The dentist asks me questions.
“What happened to her teeth?”
“She was supposed to have dental work done a while ago, but it was very expensive so she delayed. My sister, who’s a nutritionist, said her teeth started crumbling after she had radiation for a small tumor under her tongue. My sister begged her not to have the radiation, just the surgery, but my mother went ahead. Anyway, do you think that’s why her teeth started crumbling?” I ask him. Things pile up in life. Little problems beget big ones. Maybe the dental problems have caused her dementia. Nietzsche suffered from tooth decay and he became a raging…wait, my mother is not raging or raving.
“I don’t know, could be,” the dentist says. “My concern is her bone density. I’d like to take all of her teeth out at once, because this is probably confusing for her. The sooner we get them out we can begin with the mold and then have new teeth made. I have to find out from the lab if she can withstand that. We don’t want hemorrhaging.
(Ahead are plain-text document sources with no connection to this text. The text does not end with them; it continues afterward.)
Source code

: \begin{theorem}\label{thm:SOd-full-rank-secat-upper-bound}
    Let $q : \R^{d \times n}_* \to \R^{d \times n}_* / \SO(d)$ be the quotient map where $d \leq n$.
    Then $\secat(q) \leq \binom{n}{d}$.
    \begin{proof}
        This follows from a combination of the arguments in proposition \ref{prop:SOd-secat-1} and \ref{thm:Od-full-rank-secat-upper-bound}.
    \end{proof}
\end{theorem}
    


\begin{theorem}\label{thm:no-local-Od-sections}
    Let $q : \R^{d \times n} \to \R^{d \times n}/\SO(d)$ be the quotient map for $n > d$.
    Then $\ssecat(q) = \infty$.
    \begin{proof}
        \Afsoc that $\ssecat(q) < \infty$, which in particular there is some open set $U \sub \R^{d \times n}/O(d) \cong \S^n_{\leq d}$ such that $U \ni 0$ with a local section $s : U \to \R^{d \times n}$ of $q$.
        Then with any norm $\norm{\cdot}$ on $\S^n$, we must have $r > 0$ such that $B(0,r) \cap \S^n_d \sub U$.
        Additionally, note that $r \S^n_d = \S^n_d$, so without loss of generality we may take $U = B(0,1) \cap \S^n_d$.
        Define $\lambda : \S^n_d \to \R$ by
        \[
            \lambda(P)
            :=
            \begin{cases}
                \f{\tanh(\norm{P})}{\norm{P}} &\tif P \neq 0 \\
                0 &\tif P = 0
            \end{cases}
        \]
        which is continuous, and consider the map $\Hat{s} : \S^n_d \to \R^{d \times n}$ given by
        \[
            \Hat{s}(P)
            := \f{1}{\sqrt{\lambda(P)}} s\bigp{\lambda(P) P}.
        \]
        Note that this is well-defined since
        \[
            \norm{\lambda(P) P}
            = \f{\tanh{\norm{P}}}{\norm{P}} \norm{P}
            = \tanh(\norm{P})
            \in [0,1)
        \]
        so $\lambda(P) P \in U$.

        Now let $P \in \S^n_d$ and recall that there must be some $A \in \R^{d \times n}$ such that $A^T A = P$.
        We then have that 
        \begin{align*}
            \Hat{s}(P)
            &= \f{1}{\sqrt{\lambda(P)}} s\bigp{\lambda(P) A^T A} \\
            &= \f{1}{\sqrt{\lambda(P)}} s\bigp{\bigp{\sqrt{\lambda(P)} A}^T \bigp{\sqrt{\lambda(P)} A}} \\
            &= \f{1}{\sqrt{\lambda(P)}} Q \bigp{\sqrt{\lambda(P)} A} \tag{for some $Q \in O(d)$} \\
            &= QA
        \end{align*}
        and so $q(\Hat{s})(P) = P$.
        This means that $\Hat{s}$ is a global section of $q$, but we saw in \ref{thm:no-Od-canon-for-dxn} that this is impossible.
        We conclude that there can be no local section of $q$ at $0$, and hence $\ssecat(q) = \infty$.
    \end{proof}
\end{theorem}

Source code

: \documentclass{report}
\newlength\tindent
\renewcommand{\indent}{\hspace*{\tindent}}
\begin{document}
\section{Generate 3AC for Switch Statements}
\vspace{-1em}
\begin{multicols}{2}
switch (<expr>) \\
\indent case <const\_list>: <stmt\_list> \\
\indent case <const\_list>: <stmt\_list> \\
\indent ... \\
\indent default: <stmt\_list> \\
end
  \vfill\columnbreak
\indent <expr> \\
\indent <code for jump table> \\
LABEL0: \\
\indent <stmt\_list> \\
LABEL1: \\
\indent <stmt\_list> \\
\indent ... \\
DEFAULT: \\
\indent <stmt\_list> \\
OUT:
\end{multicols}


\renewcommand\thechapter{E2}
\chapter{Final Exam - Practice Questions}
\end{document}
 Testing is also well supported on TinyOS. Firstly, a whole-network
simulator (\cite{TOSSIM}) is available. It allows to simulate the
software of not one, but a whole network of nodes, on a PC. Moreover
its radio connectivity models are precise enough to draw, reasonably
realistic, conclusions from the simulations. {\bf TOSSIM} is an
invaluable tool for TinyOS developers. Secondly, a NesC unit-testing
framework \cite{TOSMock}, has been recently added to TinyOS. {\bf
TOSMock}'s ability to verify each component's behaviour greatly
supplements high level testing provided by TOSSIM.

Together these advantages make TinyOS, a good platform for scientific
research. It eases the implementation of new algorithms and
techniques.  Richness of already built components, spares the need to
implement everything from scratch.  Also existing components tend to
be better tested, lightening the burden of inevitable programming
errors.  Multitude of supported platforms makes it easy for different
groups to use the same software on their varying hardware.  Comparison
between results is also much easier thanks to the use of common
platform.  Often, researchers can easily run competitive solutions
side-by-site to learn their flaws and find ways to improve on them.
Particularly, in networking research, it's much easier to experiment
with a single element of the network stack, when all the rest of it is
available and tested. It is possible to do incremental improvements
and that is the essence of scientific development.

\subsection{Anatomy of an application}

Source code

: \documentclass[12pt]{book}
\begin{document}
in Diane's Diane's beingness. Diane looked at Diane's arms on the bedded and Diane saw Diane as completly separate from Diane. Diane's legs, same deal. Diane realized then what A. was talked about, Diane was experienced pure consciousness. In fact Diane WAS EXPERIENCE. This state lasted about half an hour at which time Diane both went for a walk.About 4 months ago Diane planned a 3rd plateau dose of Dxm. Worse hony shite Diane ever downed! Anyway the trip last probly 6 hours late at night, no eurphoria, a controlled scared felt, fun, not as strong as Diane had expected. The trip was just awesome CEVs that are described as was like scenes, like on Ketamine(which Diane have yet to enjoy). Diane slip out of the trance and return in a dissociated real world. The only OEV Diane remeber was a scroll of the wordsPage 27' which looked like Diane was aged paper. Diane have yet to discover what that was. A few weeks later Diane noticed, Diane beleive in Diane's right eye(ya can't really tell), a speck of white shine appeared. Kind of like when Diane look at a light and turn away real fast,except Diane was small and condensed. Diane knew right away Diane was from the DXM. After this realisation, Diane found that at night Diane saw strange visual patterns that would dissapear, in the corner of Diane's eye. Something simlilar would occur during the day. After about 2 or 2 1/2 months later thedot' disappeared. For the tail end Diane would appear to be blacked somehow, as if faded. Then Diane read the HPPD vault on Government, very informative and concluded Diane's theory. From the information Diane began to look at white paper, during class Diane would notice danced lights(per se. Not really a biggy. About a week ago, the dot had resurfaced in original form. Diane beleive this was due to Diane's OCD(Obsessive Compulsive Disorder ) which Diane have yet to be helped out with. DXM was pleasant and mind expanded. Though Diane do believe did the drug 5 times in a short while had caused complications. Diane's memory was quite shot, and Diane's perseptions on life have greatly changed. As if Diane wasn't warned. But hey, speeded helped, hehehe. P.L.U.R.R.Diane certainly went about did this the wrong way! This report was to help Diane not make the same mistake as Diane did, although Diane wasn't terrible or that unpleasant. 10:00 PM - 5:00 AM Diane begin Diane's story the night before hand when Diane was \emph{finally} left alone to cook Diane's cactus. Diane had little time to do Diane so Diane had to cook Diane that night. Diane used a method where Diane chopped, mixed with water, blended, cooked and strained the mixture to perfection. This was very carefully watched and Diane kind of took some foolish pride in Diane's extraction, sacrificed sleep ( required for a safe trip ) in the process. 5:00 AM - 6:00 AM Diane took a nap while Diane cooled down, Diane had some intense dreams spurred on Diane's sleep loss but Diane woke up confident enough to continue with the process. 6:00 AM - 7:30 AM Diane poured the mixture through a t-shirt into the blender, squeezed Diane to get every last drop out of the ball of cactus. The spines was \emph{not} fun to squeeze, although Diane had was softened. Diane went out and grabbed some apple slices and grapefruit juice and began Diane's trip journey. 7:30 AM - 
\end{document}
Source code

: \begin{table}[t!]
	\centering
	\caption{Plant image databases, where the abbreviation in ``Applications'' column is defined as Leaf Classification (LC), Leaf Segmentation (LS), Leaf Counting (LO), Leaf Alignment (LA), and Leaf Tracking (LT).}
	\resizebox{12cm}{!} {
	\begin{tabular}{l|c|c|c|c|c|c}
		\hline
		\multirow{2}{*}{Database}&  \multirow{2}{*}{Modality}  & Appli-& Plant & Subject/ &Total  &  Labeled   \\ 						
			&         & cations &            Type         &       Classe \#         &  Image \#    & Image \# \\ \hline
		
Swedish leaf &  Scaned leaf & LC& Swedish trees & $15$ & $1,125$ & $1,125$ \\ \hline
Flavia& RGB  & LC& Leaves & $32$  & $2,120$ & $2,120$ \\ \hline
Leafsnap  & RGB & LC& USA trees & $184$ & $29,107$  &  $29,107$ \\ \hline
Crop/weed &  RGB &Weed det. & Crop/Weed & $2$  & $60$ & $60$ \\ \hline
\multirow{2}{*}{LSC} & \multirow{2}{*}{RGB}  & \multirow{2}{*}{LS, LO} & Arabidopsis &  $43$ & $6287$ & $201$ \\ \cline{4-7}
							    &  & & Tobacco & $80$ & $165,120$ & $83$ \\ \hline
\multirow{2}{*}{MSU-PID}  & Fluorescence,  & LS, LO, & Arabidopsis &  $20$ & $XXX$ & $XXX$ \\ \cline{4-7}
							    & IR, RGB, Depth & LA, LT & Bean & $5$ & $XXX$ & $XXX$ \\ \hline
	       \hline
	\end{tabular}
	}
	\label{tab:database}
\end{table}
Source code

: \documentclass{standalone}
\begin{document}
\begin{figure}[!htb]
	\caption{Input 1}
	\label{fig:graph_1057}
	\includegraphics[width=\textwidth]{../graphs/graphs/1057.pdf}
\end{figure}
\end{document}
What’s your mother’s name?”
“It’s Anne.” Anna Banana plays the Piana.
“Hi Anne,” the dentist says.
“Hello, how do you know my name?”
“Your daughter told me.”
“My daughter. Isn’t she lovely?”
“Yes, she is. So you’re having trouble with your teeth?”
“Who said that?”
“If she says so.”
“I’m going to take a look at them, okay.”
“Do I have a choice?”
“Oh, yeah, she’s sassy. Watch out.”
My mother opens her mouth and the dentist starts to poke around talking about what he is seeing, talking about what needs to be done, talking, and I can’t really hear him because I am thinking about my mother’s brain, webbed with plaques and tangles and the dental tape that is within reach. Plaques and tangles. Plaque. Plaque. I want the dentist to wrap some dental tape around his fingers, flip open her head, and floss her brain. Get rid of the plaque, silly string after mischief night covering her neurons, choking the neurotransmitters trying to tell the other neurons to remember; remember the stove is on; remember the way home; remember the phone call; the meal just eaten; what is old is not new; what is new is not old; where we’re going; where we’ve been; what comes now makes sense because of what came before. Remember.